Background: Venous thromboembolism (VTE) is a common vascular disorder requiring extended anticoagulation therapy postdischarge to reduce recurrence risk. Home rehabilitation management systems that use electronic health records from hospital care provide opportunities for continuous patient monitoring. However, transferring medical data from clinical to home settings raises significant concerns about privacy and security. Conventional methods such as manual data entry, optical character recognition, and dedicated data transmission lines face notable technical and operational challenges.

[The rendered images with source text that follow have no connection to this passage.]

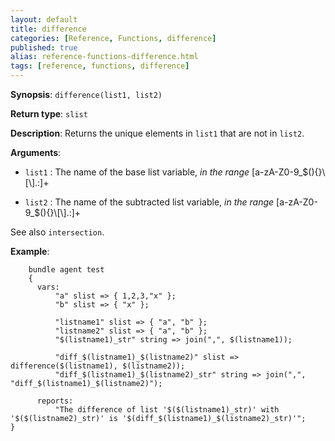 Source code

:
 ```yaml
---
layout: default
title: difference
categories: [Reference, Functions, difference]
published: true
alias: reference-functions-difference.html
tags: [reference, functions, difference]
---
```


**Synopsis**: `difference(list1, list2)`

**Return type**: `slist`

**Description**: Returns the unique elements in `list1` that are not in 
`list2`.

**Arguments**:

* `list1` : The name of the base list variable, *in the range*
[a-zA-Z0-9\_\$(){}\\[\\].:]+

* `list2` : The name of the subtracted list variable, *in the range*
[a-zA-Z0-9\_\$(){}\\[\\].:]+

See also `intersection`.

**Example**:

```cf3
    bundle agent test
    {
      vars:
          "a" slist => { 1,2,3,"x" };
          "b" slist => { "x" };

          "listname1" slist => { "a", "b" };
          "listname2" slist => { "a", "b" };
          "$(listname1)_str" string => join(",", $(listname1));

          "diff_$(listname1)_$(listname2)" slist => difference($(listname1), $(listname2));
          "diff_$(listname1)_$(listname2)_str" string => join(",", "diff_$(listname1)_$(listname2)");

      reports:
          "The difference of list '$($(listname1)_str)' with '$($(listname2)_str)' is '$(diff_$(listname1)_$(listname2)_str)'";
}
```

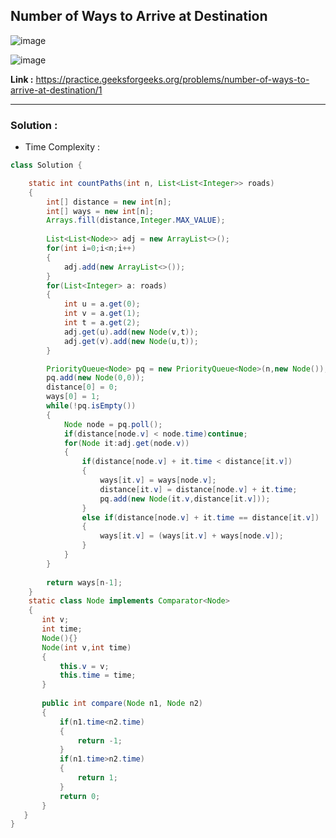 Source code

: ## Number of Ways to Arrive at Destination

![image](https://user-images.githubusercontent.com/23376002/190689193-6bb1a3b4-2f59-4ce7-9149-e1e7f69bd636.png)

![image](https://user-images.githubusercontent.com/23376002/190689334-01f17fd6-c47c-4aa8-8566-42f9ec14e2a3.png)


**Link :** https://practice.geeksforgeeks.org/problems/number-of-ways-to-arrive-at-destination/1

-----------------------------------------------------------------------------------------------------------------------------------------------------


### Solution :

- Time Complexity :


```java
class Solution {

    static int countPaths(int n, List<List<Integer>> roads) 
    {
        int[] distance = new int[n];
        int[] ways = new int[n];
        Arrays.fill(distance,Integer.MAX_VALUE);
        
        List<List<Node>> adj = new ArrayList<>();
        for(int i=0;i<n;i++)
        {
            adj.add(new ArrayList<>());
        }
        for(List<Integer> a: roads)
        {
            int u = a.get(0);
            int v = a.get(1);
            int t = a.get(2);
            adj.get(u).add(new Node(v,t));
            adj.get(v).add(new Node(u,t));
        }

        PriorityQueue<Node> pq = new PriorityQueue<Node>(n,new Node());
        pq.add(new Node(0,0));
        distance[0] = 0;
        ways[0] = 1;
        while(!pq.isEmpty())
        {
            Node node = pq.poll();
            if(distance[node.v] < node.time)continue;
            for(Node it:adj.get(node.v))
            {
                if(distance[node.v] + it.time < distance[it.v])
                {
                    ways[it.v] = ways[node.v];
                    distance[it.v] = distance[node.v] + it.time;
                    pq.add(new Node(it.v,distance[it.v]));
                }
                else if(distance[node.v] + it.time == distance[it.v])
                {
                    ways[it.v] = (ways[it.v] + ways[node.v]);
                }
            }
        }
        
        return ways[n-1];
    }
    static class Node implements Comparator<Node>
    {
       int v;
       int time;
       Node(){}
       Node(int v,int time)
       {
           this.v = v;
           this.time = time;
       }
       
       public int compare(Node n1, Node n2)
       {
           if(n1.time<n2.time)
           {
               return -1;
           }
           if(n1.time>n2.time)
           {
               return 1;
           }
           return 0;
       }
   }
}


```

Objective: This study aims to develop a QR code-based security transmission algorithm using Avro and byte pair encoding (BPE). The algorithm supports the secure creation and transfer of out-of-hospital health records by enabling patients to scan QR codes via a dedicated mobile app, ensuring data security and user privacy.
Methods: Between January and October 2024, 300 hospitalized patients with VTE were recruited at the Sixth Medical Center of the Chinese PLA General Hospital. Post discharge, participants used a home rehabilitation app tailored for VTE management. The QR code-based security transmission algorithm was developed to securely transfer in-hospital electronic health records to the out-of-hospital app. It uses BPE, Avro, and Gzip for optimized data compression and uses ChaCha20 and BLAKE3 for encryption and authentication. Specifically, BPE tokenizes medical text, while Avro serializes JSON (JavaScript Object Notation) objects, contributing to data encryption. A proprietary tokenizer was trained, and compression efficiency was evaluated using a "Performance Benchmark Dataset." Comparative analyses were conducted to assess the compression efficiency of JSON serialization methods (Avro and ASN.1 [Abstract Syntax Notation One]), and tokenization algorithms (BPE and unigram).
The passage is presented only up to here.